On the port side of this photograph, launching that boat with the crew on board. One of them introduced herself as a photographer and inquired about the Little Mutant. She'd never done any kind of analogue photography. I gave her my card. Hi!

How I spent my summer vacation. The New York Times review of The Goldfinch by Donna Tartt begins with an anecdote about what a commitment a 750-page novel is. I intended to illustrate the wear a paperback of that magnitude experiences after two reads, unaware of how skillfully that trompe l'oeil tear on the book's cover mimics the actual damage.
As I was crossing the Jefferson Street Bridge, I saw a pedestrian limping toward me. I stopped at the cutout in front of the bridge house, but was waved forward with the comment that he was only going into the bridge house, which I was in front of. As I started to go, he said, "Where are you going?" I stopped again and told him Oaks Chocolate.
"Bring me back a box!"
I told him I was a photographer and had done
a project about bridge tenders' houses, and I'd get him the chocolate if he'd let me inside and take photographs. Those chocolates
were really good but he couldn't do that. I started again,
"Have you heard the bridge is closing for a day next week?"
Again, we had a conversation about the former
closure and repair of this bridge three years ago, and the upcoming long-term closure of the Main Street bridge. At some point, it was clear he just wanted to continue talking to someone, and I asked Jim if I could do his portrait.
I placed the camera in the out-of-the-way corner while I got the chocolate. The figure at the counter is a combination of me and the lady following me. They're her white socks.
A compelling sky with Ames Point, Monkey Island and some unusually clustered geese.

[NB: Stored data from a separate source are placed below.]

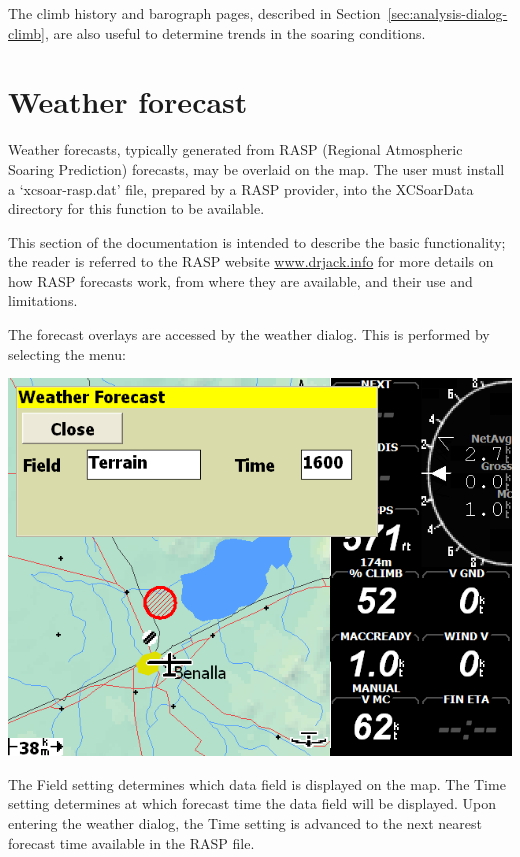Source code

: \documentclass[a4paper,12pt]{refrep}
\begin{document}
The climb history and barograph pages, described in
Section~\ref{sec:analysis-dialog-climb}, are also useful to determine
trends in the soaring conditions.

\section{Weather forecast}

Weather forecasts, typically generated from RASP (Regional Atmospheric
Soaring Prediction) forecasts, may be overlaid on the map.  The user
must install a `xcsoar-rasp.dat' file, prepared by a RASP provider,
into the XCSoarData directory for this function to be available.

This section of the documentation is intended to describe the basic
functionality; the reader is referred to the RASP website
\url{www.drjack.info} for more details on how RASP forecasts work, from where they are available, and their use and limitations.

The forecast overlays are accessed by the weather dialog.  This is
performed by selecting the menu:
\begin{quote}
\blink{}
\end{quote}

\begin{center}
\includegraphics[angle=0,width=\linewidth,keepaspectratio='true']{figures/dialog-weather.png}
\end{center}

The Field setting determines which data field is displayed on the map.
The Time setting determines at which forecast time the data field will
be displayed.  Upon entering the weather dialog, the Time setting is
advanced to the next nearest forecast time available in the RASP file.
\end{document}
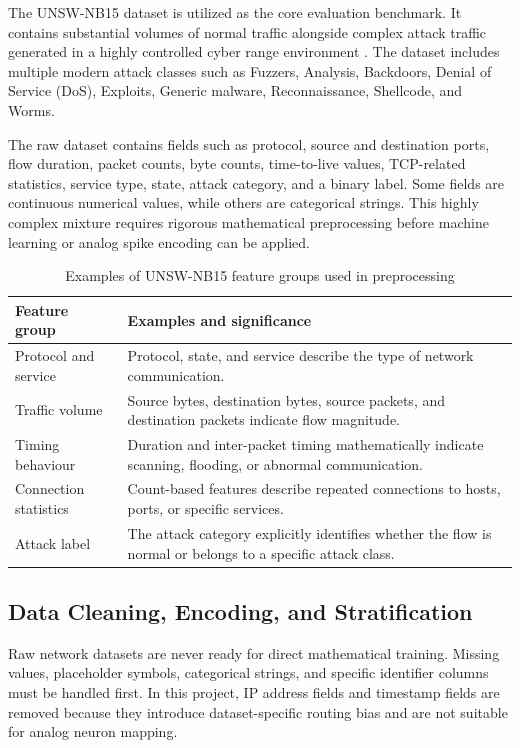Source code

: \documentclass{ieeeaccess}
\begin{document}
The UNSW-NB15 dataset is utilized as the core evaluation benchmark. It contains substantial volumes of normal traffic alongside complex attack traffic generated in a highly controlled cyber range environment \cite{Moustafa2015}. The dataset includes multiple modern attack classes such as Fuzzers, Analysis, Backdoors, Denial of Service (DoS), Exploits, Generic malware, Reconnaissance, Shellcode, and Worms.

The raw dataset contains fields such as protocol, source and destination ports, flow duration, packet counts, byte counts, time-to-live values, TCP-related statistics, service type, state, attack category, and a binary label. Some fields are continuous numerical values, while others are categorical strings. This highly complex mixture requires rigorous mathematical preprocessing before machine learning or analog spike encoding can be applied.

\begin{table}[!t]
\centering
\caption{Examples of UNSW-NB15 feature groups used in preprocessing}
\label{tab:featuregroups}
\begin{tabular}{|p{}|p{}|}
\hline
\textbf{Feature group} & \textbf{Examples and significance} \\
\hline
Protocol and service & Protocol, state, and service describe the type of network communication. \\
\hline
Traffic volume & Source bytes, destination bytes, source packets, and destination packets indicate flow magnitude. \\
\hline
Timing behaviour & Duration and inter-packet timing mathematically indicate scanning, flooding, or abnormal communication. \\
\hline
Connection statistics & Count-based features describe repeated connections to hosts, ports, or specific services. \\
\hline
Attack label & The attack category explicitly identifies whether the flow is normal or belongs to a specific attack class. \\
\hline
\end{tabular}
\end{table}

\subsection{Data Cleaning, Encoding, and Stratification}

Raw network datasets are never ready for direct mathematical training. Missing values, placeholder symbols, categorical strings, and specific identifier columns must be handled first. In this project, IP address fields and timestamp fields are removed because they introduce dataset-specific routing bias and are not suitable for analog neuron mapping. 
\end{document}
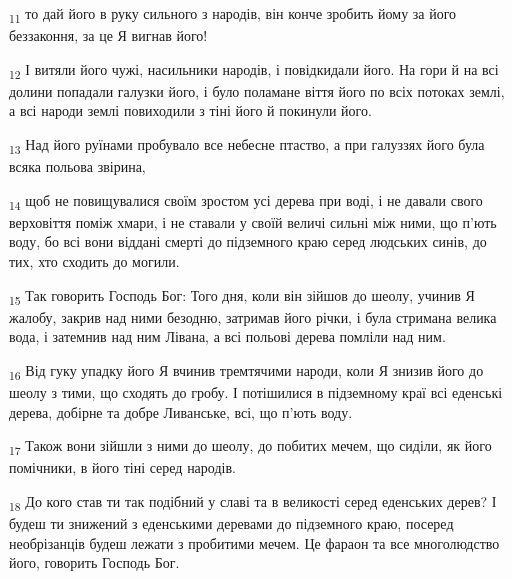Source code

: \begin{tcolorbox}
\textsubscript{11} то дай його в руку сильного з народів, він конче зробить йому за його беззаконня, за це Я вигнав його!
\end{tcolorbox}
\begin{tcolorbox}
\textsubscript{12} І витяли його чужі, насильники народів, і повідкидали його. На гори й на всі долини попадали галузки його, і було поламане віття його по всіх потоках землі, а всі народи землі повиходили з тіні його й покинули його.
\end{tcolorbox}
\begin{tcolorbox}
\textsubscript{13} Над його руїнами пробувало все небесне птаство, а при галуззях його була всяка польова звірина,
\end{tcolorbox}
\begin{tcolorbox}
\textsubscript{14} щоб не повищувалися своїм зростом усі дерева при воді, і не давали свого верховіття поміж хмари, і не ставали у своїй величі сильні між ними, що п'ють воду, бо всі вони віддані смерті до підземного краю серед людських синів, до тих, хто сходить до могили.
\end{tcolorbox}
\begin{tcolorbox}
\textsubscript{15} Так говорить Господь Бог: Того дня, коли він зійшов до шеолу, учинив Я жалобу, закрив над ними безодню, затримав його річки, і була стримана велика вода, і затемнив над ним Лівана, а всі польові дерева помліли над ним.
\end{tcolorbox}
\begin{tcolorbox}
\textsubscript{16} Від гуку упадку його Я вчинив тремтячими народи, коли Я знизив його до шеолу з тими, що сходять до гробу. І потішилися в підземному краї всі еденські дерева, добірне та добре Ливанське, всі, що п'ють воду.
\end{tcolorbox}
\begin{tcolorbox}
\textsubscript{17} Також вони зійшли з ними до шеолу, до побитих мечем, що сиділи, як його помічники, в його тіні серед народів.
\end{tcolorbox}
\begin{tcolorbox}
\textsubscript{18} До кого став ти так подібний у славі та в великості серед еденських дерев? І будеш ти знижений з еденськими деревами до підземного краю, посеред необрізанців будеш лежати з пробитими мечем. Це фараон та все многолюдство його, говорить Господь Бог.
\end{tcolorbox}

Jazzfest was occurring downtown. The 400 block of Main was closed with a stage at the bottom.
The group from the just-finished tribute to local notable John Harmon posing for photographers, including me.
From behind the stage, John Harmon himself at the piano.
The Democratic Party taking advantage of their location on the closed block, selling cheap hot dogs and brats. With jazz's history of diversity, acceptance of new ideas, and cooperation, the other party farther down the street is either entirely ignorant of jazz or, by policy, repelled by it. Their loss.

The Raulf Hotel gave me another excuse for the interesting skies.
The Little Mutant has .27mm pinholes, one on the axis, and one 10mm above the axis, 45mm from a 6x6cm frame. The XP2 was semi-stand developed in Rodinal 1:100.